No one goes to a show thinking, “Oh I hope Johnny and I don’t get a ribbon this time.” Yes, it may be a .30 cent ribbon. Yes, we may spend hundreds of dollars competing for one of those .30 cent ribbons, but we want one anyway. I think, in some weird, twisted way it gives us a sense of self-worth. A ribbon signifies your training is working and you’re on the right path to success. However, it can’t always be about the ribbons or doing better than someone else.
At one point in time I became so fixated on what color ribbon I got, I found myself talking poorly about my fellow competitors. I realized instead of saying, “This transition was better than the one in my last test,” I was saying, “Well, so-and-so had bad transitions this weekend so I’m pretty sure I’ll be able to beat them.”

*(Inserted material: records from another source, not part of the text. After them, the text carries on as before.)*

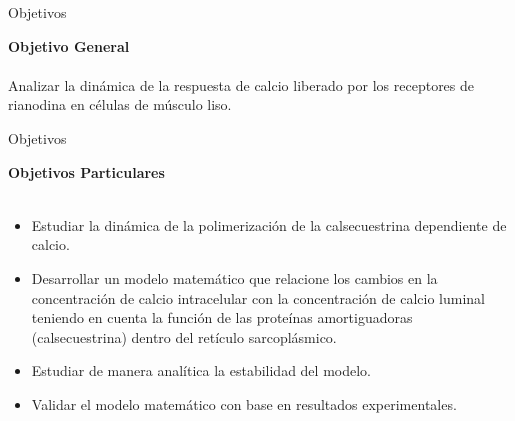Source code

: \begin{frame}{Objetivos}
	
	\textbf{Objetivo General} \\ ~ \\
	
	Analizar la dinámica de la respuesta de calcio liberado por los receptores de rianodina en células de músculo liso.

\end{frame}


\begin{frame}{Objetivos}
	
	\textbf{Objetivos Particulares} \\ ~ \\

	\begin{itemize}
		\item Estudiar la dinámica de la polimerización de la calsecuestrina dependiente de calcio. \\
		
		\item Desarrollar un modelo matemático que relacione los cambios en la concentración de calcio intracelular con la concentración de calcio luminal teniendo en cuenta la función de las proteínas amortiguadoras (calsecuestrina) dentro del retículo sarcoplásmico. \\
		
		\item Estudiar de manera analítica la estabilidad del modelo. \\
		
		\item Validar el modelo matemático con base en resultados experimentales.
	\end{itemize}
	
\end{frame}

It took me a long time to figure out you could be friends with someone you’re competing with. It’s OKAY to lose to your friend and it’s OKAY to beat them too. Here is where maturity comes into play; you should be able to go in the ring like competitors and walk back to the barn like best friends.
I have a really good friend that I’ve been competing with since our non-color cordinated, Novice days. Rachel Finlin and her horse, Skipping Stones, have been kicking butt and taking names against me and everyone else for as long as I can remember. I never actually talked to her until about three years ago when my grandma posted a stadium picture of her, and tagged me saying, “Here’s your friend.”
I always just watched them from afar, because, lets be honest, in my eyes they were perfect and “the ones to beat.” Fast forward to spring River Glen 2015. After two years of not being in the same division (I was going BN/N, she moved on to Training/Prelim), we had finally been put together in the same Training division.
Initially I was worried, I’ve cheered them on as they rocked around Prelim, so I just knew there was no way I stood a chance against them at my first Training back. I actually told Rachel this and we laughed about it the whole weekend. I ended in first and she got second.
It was honestly a perfect way to start my season and I was SO proud of her and Skip. Before we said our farewells we made a kind of pact, if you will. We jokingly agreed since I had won that weekend, she would win the next time we were competeing together, then just go back and forth.
This weekend at MayDaze, we were both in Jr. Training. We saw eachother in warm up for all 3 phases, we chatted, we laughed and we wished eachother good luck. When we met up in stadium warm up we were both equally excited because she beat my dressage score by .2 — she had a 31.4, I had a 31.6. Rachel sat in 1st in Training A, I sat in 2nd in Training B.
She went clear around stadium, I had a rail, she had a stop on cross-country, I went clean. But, she was the first one to congratulate me when I came through the finish flags. Sunday morning we hacked Reba and Skip together for over an hour just chatting away; we may be good competitors but were better friends.
As the pressure to qualify for Young Riders increases, I’m learning just how important it is to find the healthy balance of competitiveness and friendliness. At the end of the day we’re all just taking part in the sport we love. Realizing the support you give and receive can make or break you is so vital for your success.
You’re nothing without people who believe in you, and being able to stay friends with someone even though you take turns beating eachother is such a cool thing. I love Rachel and Skip; the friendship we’ve created through competition is something everyone deserves to experience. It can’t always be about the ribbons and beating people you know (or don’t know).
One day I’m not going to have all these ribbons, but I’m going to have the memory of Rachel and I hacking the property line of the Kentucky Horse Park. If you’re a young rider and you go to a show only caring about the ribbons, make friends with someone.
Whether it be the person stalled next to you, or the girl winning your division, INTRODUCE YOURSELF. Be able to joke around about who’s doing better than who, but always be supportive when things don’t go as planned, you will be better for it in the end. After all, what do you have to lose?